Baidu gets licences for driverless robotaxis in China

  • August 15, 2022
  • Steve Rogerson
Baidu’s driverless robotaxi providing service to the public on open roads

Baidu has been granted China’s first-ever permits for commercial fully driverless ride-hailing services.

This makes Baidu the first and only company to offer a fully driverless robotaxi services to the public in China, without human drivers in the car. The permits will allow Baidu to put fully driverless robotaxis on open roads in Chongqing and Wuhan during the daytime.

Apollo Go, Baidu’s autonomous ride-hailing service, is now authorised to collect fares for robotaxi rides, completely without human drivers in the car, in Chongqing and Wuhan, two of China’s largest cities.

Amid increasing regulatory approval of the expansion of autonomous vehicles (AVs), the permits reflect regulatory authorities’ recognition and trust in the strength of Baidu’s autonomous driving technology. They also mark a turning point for the future of mobility in China, leading to an eventual expansion of driverless ride-hailing services to paying users across the country.

“This is a tremendous qualitative change,” said Wei Dong, vice president at Baidu. “Fully driverless cars providing rides on open roads to paying customers means we have finally come to the moment that the industry has been longing for. We believe these permits are a key milestone on the path to the inflection point when the industry can finally roll out fully autonomous driving services at scale.”

The permits were granted to Baidu by government agencies in Wuhan and Chongqing’s Yongchuan district. Both cities have been pioneering approaches to intelligent transportation in recent years, from developing infrastructure to updating regulations for AVs.

Having received the permits, Baidu will begin to provide fully driverless robotaxi services in the designated areas in Wuhan from 9am to 5pm, and Chongqing from 9:30am to 4:30pm, with five Apollo robotaxis operating in each city.
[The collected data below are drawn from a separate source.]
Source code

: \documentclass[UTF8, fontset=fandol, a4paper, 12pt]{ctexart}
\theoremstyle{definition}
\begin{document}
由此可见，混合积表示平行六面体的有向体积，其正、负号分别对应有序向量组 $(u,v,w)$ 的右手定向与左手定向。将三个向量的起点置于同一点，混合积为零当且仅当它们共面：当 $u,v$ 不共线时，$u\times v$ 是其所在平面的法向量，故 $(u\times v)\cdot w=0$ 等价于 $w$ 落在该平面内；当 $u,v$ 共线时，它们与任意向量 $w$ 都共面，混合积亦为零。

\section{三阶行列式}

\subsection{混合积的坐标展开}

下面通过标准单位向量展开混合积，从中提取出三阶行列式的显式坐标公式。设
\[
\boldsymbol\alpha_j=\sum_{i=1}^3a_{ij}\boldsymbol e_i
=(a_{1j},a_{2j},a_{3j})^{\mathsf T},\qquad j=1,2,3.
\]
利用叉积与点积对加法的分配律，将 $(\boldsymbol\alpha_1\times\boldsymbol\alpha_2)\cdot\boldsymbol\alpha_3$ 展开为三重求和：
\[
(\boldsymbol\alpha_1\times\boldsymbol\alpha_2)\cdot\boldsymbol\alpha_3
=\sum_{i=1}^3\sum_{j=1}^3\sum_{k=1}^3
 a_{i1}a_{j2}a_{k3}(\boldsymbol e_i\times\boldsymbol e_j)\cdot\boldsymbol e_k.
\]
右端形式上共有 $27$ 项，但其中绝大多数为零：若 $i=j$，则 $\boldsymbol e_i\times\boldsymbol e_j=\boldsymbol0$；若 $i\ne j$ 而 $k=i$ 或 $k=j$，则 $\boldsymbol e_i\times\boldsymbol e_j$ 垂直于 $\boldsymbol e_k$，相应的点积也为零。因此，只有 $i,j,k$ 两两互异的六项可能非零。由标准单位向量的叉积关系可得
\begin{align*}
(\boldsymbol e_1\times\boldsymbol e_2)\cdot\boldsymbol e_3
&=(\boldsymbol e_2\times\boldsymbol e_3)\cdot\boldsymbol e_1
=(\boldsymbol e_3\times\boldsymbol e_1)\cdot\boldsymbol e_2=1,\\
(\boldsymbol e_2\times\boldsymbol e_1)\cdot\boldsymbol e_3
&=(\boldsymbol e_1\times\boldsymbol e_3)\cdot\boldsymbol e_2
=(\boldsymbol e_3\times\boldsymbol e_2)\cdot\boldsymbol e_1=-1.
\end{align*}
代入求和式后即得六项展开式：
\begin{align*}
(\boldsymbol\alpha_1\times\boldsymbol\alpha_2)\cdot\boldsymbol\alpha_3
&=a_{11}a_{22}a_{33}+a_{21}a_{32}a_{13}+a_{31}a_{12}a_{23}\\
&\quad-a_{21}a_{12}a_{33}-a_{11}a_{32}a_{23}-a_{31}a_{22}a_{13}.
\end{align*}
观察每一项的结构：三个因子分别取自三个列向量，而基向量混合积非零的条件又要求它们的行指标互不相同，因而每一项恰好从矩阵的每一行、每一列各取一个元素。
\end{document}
The areas of service cover 13 square kilometres in the Wuhan Economic & Technological Development Zone, and 30 square kilometres in Chongqing’s Yongchuan district.

To receive the permits, Baidu’s robotaxis have undergone multiple steps of testing and licensing, starting from testing with a safety operator in the driving seat, to testing with a safety operator in the passenger seat, before finally receiving authorisation to operate with no human driver or operator in the vehicle.
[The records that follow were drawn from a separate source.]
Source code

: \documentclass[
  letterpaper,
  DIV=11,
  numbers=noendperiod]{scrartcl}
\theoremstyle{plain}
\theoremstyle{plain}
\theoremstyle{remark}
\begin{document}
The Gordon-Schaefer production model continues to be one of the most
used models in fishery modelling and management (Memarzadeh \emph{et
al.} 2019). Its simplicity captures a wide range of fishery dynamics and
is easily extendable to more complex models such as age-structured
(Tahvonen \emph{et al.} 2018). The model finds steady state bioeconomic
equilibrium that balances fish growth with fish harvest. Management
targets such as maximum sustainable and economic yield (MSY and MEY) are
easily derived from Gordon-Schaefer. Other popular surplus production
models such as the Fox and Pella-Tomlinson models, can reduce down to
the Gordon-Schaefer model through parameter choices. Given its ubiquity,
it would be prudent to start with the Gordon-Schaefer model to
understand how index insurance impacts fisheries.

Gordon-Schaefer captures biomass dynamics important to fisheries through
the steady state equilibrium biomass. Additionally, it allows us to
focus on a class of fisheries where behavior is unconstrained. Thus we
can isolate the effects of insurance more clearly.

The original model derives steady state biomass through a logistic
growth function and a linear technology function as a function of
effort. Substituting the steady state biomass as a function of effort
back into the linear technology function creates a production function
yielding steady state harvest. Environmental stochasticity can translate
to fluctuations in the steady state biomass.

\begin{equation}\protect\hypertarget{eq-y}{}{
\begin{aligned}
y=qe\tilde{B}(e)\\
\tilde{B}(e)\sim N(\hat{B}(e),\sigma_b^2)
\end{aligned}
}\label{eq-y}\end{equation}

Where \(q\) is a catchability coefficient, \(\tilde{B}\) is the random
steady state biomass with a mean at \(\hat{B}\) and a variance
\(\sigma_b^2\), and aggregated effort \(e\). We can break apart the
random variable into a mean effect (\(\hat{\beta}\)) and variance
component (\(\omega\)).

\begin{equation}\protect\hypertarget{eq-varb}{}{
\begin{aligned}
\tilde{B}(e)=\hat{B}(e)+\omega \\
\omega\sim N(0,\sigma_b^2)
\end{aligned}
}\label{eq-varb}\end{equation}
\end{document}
The robotaxis come with multi-layer mechanisms to ensure safety, including the autonomous driving system, monitoring redundancy, remote driving capability and a safety operation system, all of which are backed by a trove of real-world data including a total test mileage of over 32 million kilometres driven by Baidu’s AVs to date.
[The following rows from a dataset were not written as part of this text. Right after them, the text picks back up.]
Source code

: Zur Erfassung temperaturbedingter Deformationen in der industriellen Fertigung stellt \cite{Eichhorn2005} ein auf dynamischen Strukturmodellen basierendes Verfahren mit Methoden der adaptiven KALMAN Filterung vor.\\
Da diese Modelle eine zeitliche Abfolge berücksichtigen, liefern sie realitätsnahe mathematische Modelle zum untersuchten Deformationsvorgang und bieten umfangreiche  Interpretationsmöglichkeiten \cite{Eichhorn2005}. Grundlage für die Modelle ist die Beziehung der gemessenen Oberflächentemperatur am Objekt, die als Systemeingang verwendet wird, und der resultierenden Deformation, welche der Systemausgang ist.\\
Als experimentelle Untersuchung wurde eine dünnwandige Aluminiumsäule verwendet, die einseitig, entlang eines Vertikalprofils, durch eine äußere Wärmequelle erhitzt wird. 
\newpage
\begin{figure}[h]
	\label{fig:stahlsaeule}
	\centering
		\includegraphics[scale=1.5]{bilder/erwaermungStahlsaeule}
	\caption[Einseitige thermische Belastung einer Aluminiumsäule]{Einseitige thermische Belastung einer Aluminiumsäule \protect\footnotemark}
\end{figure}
By the end of March 2022, Baidu ranked top in the accumulative number of autonomous driving patent applications in China, totalling 4000. Among them, the number of global patent families for high-level autonomous driving exceeded 1500, ranking first worldwide. Having already expanded to all first-tier cities in China, covering Beijing, Shanghai, Guangzhou and Shenzhen, Apollo Go has now surfaced to become the world’s largest robotaxi service provider, recently reaching the milestone of more than one million orders.